In November, Simon Antrobus will become chief executive of BBC Children in Need, a significant role given that the charitable funder awards about £55m a year to good causes. When he was appointed in August, Antrobus described the charity's annual television appeal as "a 'must-do' moment in the country's calendar" and said he was looking forward to ensuring that the charity made the "maximum impact possible on the lives of disadvantaged children and young people across the UK".
Antrobus is a seasoned charity chief, having led the drug and alcohol charity Addaction since 2009 and held the same role at the youth charity Clubs for Young People, which is now called Ambition, for five years before that. He has worked for more than 20 years in the charity and public sectors.
During Antrobus's time at Addaction, its income has grown significantly, despite the difficult financial climate that has prevailed. Its accounts show it had an income of almost £45m in 2011, and almost £65m in 2015. Much of the increase can be attributed to the merger with fellow addiction charity KCA in 2015, as well as the 11 new contracts Addaction won that year.
Antrobus was not available for interview, but Sir Stephen Bubb, former chief executive of the charity leaders body Acevo, says he will be "a safe pair of hands". Antrobus chaired Acevo's Public Health Commission between 2010 and 2011; Bubb says that his first impression of the man was of someone who was likeable but also professional.
Bubb says Antrobus understands the importance of professionalism in service delivery and, as a leader, will focus on running "a good, strong, professional organisation".
Bubb says Antrobus will be guided by his own experience in service delivery. "He's a smart cookie, he's someone who builds partnerships and he's very politically astute, so he can work across different strands of opinion and he's got a very strong understanding of the way the sector works," says Bubb.

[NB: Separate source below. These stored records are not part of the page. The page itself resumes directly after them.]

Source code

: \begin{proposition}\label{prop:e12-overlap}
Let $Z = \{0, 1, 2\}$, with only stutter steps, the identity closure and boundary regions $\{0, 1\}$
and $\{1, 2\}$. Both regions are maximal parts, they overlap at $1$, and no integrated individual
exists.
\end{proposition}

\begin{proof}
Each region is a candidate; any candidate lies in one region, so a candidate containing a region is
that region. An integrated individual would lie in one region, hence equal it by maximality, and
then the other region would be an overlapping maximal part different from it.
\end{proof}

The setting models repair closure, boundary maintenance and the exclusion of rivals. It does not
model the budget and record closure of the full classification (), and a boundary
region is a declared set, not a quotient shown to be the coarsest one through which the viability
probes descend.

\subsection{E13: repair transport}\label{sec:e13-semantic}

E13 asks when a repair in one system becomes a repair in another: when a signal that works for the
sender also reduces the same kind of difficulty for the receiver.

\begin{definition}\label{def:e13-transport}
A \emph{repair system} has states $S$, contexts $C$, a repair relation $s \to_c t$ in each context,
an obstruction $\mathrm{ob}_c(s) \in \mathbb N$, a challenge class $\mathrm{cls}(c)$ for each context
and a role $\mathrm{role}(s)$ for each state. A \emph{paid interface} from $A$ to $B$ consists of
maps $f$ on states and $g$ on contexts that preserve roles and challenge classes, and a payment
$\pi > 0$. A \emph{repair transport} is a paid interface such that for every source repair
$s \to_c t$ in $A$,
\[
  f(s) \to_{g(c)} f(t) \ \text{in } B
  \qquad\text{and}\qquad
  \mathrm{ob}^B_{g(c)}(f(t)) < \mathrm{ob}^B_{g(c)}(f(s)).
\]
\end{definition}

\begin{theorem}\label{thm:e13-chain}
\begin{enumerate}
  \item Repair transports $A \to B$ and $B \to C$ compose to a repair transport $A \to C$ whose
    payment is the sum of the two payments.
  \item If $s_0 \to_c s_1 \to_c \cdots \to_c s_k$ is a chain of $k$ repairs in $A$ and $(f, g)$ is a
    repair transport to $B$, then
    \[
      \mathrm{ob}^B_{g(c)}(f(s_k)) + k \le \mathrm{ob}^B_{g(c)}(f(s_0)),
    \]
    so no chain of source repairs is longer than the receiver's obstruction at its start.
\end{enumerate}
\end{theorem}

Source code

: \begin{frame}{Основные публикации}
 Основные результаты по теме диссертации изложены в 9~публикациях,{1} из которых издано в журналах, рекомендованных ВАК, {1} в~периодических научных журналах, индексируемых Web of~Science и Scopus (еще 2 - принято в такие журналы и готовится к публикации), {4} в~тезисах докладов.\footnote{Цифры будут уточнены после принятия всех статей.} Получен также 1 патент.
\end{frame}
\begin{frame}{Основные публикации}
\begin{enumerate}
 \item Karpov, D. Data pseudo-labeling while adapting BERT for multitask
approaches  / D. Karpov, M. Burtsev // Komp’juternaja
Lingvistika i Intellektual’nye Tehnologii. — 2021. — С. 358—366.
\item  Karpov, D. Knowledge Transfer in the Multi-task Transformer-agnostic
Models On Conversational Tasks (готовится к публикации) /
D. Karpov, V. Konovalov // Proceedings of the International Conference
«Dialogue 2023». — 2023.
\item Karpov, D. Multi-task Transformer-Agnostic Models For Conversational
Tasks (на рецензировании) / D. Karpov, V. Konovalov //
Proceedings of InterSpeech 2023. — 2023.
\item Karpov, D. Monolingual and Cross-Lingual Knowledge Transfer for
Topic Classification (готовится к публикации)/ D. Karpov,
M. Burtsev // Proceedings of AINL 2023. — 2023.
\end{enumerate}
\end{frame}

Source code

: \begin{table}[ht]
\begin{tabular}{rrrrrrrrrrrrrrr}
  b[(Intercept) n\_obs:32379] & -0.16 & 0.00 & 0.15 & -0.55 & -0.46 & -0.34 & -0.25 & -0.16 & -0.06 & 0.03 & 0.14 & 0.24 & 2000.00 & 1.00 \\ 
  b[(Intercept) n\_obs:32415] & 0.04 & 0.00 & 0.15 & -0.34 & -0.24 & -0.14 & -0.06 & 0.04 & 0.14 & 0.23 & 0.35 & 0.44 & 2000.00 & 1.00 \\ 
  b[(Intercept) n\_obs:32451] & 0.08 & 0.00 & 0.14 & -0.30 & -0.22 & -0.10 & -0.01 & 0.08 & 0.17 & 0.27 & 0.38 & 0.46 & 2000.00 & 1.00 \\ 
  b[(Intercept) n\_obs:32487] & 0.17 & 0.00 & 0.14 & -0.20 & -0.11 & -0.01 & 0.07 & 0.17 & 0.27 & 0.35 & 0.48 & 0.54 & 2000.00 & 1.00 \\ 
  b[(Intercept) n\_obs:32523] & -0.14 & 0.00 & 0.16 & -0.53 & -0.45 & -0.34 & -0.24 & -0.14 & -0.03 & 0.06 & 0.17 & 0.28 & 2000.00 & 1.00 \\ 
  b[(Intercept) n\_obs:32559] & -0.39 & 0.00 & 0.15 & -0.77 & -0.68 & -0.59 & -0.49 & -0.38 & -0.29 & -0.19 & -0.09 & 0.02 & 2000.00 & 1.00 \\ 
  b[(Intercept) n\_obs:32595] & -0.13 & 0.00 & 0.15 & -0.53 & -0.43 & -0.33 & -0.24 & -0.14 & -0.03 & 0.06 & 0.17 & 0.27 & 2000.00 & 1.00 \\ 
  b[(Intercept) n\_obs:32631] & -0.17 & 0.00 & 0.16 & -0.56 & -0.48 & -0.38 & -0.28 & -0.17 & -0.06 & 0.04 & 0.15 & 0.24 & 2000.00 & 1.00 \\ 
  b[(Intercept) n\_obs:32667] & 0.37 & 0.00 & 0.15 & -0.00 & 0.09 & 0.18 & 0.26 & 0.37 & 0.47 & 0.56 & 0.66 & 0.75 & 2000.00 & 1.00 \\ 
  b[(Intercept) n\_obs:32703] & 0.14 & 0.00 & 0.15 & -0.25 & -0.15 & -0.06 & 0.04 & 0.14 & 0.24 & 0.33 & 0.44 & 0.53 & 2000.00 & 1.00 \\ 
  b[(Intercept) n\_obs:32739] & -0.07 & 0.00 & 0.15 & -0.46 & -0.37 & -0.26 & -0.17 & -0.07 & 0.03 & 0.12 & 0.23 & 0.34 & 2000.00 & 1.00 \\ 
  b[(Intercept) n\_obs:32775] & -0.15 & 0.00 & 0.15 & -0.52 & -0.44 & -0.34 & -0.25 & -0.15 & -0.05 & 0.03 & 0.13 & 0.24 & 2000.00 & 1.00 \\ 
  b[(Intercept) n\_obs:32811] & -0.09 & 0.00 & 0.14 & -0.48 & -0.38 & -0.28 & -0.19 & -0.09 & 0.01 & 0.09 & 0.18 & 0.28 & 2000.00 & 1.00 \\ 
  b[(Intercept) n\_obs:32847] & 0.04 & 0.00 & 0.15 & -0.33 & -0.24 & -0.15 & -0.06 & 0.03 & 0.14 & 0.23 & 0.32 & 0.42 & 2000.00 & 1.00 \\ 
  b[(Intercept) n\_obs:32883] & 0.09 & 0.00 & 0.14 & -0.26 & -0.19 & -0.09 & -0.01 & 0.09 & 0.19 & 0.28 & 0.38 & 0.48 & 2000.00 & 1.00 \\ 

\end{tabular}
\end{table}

"That's what you want at such an important grant-maker - getting the balance right between the large international charities and the smaller ones, as well as between different sectors, because Children in Need has a wide range of recipients."
Bubb says Antrobus has another quality that should stand him in good stead: "In the past he's needed to get on with government ministers, and I know they've always had a high regard for him. He's able to work very well with big egos, so I think he will handle celebrities superbly."